TASK REQUIREMENTS:
Copy, exactly and without additions, every line in the records below from the one holding "然后就是搬石头砸自己脚不算，还要流毒其他国家" through the one holding "发表于 2016-10-24 11:05", both ends included.

DATASET RECORDS:
[Start of section]
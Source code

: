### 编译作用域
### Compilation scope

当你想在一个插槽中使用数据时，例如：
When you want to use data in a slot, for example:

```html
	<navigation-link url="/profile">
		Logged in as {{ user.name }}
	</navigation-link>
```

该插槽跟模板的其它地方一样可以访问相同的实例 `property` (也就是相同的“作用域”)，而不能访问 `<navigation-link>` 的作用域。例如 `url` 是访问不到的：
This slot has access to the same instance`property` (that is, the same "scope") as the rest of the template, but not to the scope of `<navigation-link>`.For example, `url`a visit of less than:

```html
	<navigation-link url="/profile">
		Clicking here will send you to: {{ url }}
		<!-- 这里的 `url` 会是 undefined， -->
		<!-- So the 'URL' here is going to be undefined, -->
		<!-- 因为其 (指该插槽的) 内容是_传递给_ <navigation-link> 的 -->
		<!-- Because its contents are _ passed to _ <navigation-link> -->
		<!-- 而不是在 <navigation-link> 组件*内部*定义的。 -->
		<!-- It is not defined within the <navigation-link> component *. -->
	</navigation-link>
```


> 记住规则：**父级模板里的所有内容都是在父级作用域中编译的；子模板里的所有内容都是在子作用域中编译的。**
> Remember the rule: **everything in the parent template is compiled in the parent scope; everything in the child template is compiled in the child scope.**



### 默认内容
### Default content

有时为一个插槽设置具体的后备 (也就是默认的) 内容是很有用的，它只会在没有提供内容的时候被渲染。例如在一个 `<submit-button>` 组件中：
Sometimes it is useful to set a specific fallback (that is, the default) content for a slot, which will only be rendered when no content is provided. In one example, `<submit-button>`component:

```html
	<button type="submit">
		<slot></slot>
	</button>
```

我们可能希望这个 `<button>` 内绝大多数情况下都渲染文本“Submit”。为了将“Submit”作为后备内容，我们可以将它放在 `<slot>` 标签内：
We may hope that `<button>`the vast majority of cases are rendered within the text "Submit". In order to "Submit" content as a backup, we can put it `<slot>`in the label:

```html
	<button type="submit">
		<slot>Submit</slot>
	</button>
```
[End of section]
[Start of section]
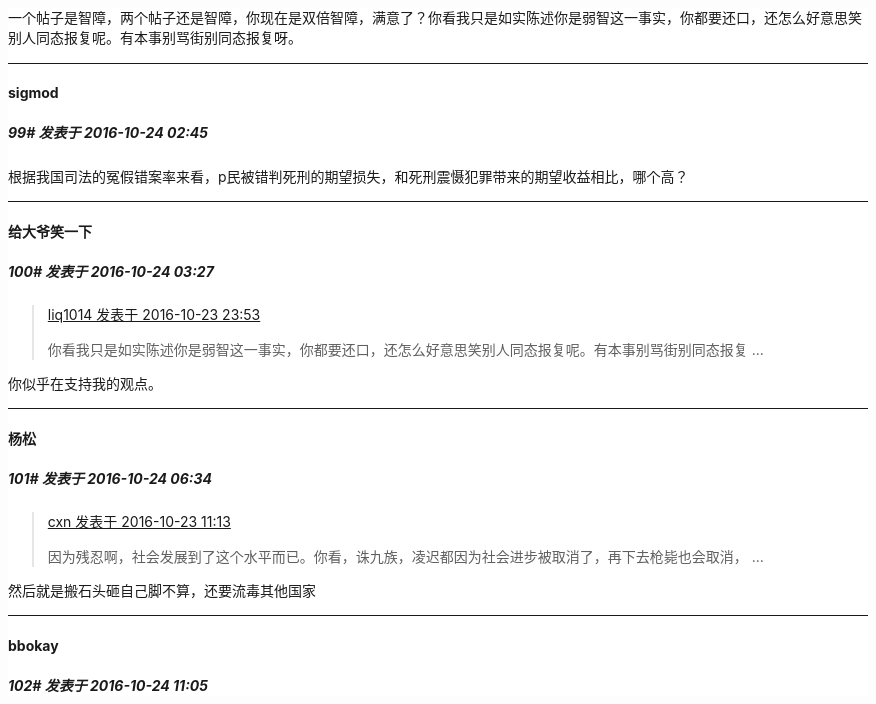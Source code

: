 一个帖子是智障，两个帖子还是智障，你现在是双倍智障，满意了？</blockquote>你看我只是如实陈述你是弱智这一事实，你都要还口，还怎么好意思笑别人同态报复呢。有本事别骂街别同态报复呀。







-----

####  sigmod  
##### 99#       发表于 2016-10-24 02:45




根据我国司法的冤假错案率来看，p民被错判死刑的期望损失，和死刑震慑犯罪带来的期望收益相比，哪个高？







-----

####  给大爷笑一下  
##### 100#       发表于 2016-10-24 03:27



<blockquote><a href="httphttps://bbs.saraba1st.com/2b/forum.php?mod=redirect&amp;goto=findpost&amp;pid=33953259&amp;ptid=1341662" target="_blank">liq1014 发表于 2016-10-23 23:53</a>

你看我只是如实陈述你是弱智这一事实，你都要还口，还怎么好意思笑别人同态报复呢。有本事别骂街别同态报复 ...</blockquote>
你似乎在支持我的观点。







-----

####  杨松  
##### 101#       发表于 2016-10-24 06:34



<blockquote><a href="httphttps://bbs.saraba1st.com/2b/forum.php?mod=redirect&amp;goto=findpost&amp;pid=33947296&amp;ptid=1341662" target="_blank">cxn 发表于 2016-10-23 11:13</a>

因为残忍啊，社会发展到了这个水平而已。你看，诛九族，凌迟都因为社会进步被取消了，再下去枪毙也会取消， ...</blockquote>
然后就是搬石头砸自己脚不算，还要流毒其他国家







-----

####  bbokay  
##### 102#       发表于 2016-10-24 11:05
[End of section]
[Start of section]
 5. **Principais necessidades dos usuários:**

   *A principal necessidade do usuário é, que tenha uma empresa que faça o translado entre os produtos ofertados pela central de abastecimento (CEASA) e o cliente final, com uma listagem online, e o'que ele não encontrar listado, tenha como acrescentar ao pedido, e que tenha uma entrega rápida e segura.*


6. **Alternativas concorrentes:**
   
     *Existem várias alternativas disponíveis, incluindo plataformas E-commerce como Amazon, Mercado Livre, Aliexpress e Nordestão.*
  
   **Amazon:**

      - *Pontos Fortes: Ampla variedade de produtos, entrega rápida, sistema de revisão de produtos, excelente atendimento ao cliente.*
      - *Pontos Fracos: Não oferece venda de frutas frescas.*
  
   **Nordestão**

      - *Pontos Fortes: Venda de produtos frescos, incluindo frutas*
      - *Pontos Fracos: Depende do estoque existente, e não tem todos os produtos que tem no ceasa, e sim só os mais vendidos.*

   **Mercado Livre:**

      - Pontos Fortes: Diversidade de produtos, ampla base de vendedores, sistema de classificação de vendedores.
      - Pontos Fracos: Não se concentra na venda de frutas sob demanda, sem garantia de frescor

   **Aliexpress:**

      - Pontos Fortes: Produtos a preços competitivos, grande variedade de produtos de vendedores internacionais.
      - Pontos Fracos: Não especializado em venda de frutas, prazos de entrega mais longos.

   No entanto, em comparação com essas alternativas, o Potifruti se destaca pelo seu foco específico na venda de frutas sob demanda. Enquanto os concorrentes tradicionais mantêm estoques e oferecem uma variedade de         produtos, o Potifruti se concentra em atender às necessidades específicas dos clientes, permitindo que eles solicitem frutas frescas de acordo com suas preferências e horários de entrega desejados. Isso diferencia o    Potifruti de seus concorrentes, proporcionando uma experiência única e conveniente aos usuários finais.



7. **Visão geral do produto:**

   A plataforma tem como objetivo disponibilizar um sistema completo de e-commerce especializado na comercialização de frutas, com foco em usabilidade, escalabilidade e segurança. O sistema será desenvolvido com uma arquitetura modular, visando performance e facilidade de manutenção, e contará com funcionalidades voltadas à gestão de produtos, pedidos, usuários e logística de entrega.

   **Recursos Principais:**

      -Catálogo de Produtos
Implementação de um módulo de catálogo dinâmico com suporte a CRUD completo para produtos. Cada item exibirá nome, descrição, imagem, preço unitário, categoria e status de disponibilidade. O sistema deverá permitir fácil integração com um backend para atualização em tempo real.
[End of section]
RESULT OF THE TASK:
然后就是搬石头砸自己脚不算，还要流毒其他国家







-----

####  bbokay  
##### 102#       发表于 2016-10-24 11:05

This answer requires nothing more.